20. The method of claim 14, wherein providing comprises providing the reflective electrode above the substrate, providing the silicon layer stack above the reflective electrode, and providing the light transmissive electrode above the silicon layer stack.

21. The method of claim 14, wherein providing comprises depositing the intrinsic layer of the silicon layer stack at a greater temperature than the p-doped layer of the silicon layer stack.

22. A solar module comprising:

a non-conducting substrate;

a reflective electrode provided above the substrate;

a bottom silicon layer stack comprising an N-I-P layer stack deposited above the reflective electrode;

a top silicon layer stack comprising an N-I-P layer stack deposited above the bottom silicon layer stack; and

a light transmissive electrode provided above the top silicon layer stack; and

23. The solar module of claim 22, wherein both the bottom silicon layer stack and the top silicon layer stack comprises an amorphous N-I-P layer stack.

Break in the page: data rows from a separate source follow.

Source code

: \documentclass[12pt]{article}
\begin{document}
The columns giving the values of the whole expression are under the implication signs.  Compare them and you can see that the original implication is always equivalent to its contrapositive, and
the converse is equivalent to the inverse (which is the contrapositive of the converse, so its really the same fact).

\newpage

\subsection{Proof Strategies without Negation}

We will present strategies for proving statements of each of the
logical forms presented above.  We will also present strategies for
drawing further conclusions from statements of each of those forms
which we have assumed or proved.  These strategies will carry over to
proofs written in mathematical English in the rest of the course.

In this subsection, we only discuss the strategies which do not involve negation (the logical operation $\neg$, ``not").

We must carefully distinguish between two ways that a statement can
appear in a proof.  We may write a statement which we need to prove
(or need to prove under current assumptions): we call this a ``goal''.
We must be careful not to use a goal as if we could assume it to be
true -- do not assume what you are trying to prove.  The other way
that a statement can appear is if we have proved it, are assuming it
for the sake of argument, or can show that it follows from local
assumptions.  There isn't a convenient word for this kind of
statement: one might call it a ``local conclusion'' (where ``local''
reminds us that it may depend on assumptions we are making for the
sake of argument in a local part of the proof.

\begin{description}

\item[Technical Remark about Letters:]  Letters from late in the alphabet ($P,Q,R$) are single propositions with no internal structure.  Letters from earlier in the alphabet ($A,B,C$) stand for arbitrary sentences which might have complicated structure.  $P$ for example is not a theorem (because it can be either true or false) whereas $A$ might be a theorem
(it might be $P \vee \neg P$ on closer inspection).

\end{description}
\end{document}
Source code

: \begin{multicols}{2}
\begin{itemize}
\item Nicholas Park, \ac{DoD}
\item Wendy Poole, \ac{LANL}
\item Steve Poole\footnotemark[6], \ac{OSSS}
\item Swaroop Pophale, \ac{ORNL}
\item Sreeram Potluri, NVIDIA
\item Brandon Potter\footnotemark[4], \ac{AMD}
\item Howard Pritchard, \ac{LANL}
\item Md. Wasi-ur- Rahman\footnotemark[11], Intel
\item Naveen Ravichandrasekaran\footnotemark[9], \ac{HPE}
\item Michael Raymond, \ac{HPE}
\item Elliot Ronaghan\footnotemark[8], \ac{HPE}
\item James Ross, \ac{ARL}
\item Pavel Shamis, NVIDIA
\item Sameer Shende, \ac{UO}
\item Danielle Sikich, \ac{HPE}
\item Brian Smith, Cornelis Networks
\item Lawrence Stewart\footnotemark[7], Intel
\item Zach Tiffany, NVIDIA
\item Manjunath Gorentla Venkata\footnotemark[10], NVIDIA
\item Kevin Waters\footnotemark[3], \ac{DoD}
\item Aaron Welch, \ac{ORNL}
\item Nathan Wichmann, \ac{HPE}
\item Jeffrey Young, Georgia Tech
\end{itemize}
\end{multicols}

24. The solar module of claim 22, wherein the bottom silicon layer stack is a microcrystalline N-I-P layer stack and the top silicon layer stack is an amorphous N-I-P layer stack.

25. The solar module of claim 22, wherein an area of the top silicon layer stack that extends between the light transmissive electrodes in the upper separation gap has an area-specific electrical shunt resistance that is at least approximately 1000 ohms*cm²when a voltage difference between the reflective electrodes and the light transmissive electrodes in adjacent solar cells is between −0.1 and 0.1 volts.

26. The solar module of claim 22, further comprising an inter-semiconductor layer gap provided between the solar cells, the inter-semiconductor layer gap separating the light transmissive electrodes in the solar cells from one another, wherein the inter-semiconductor layer gap includes a laser scribe line.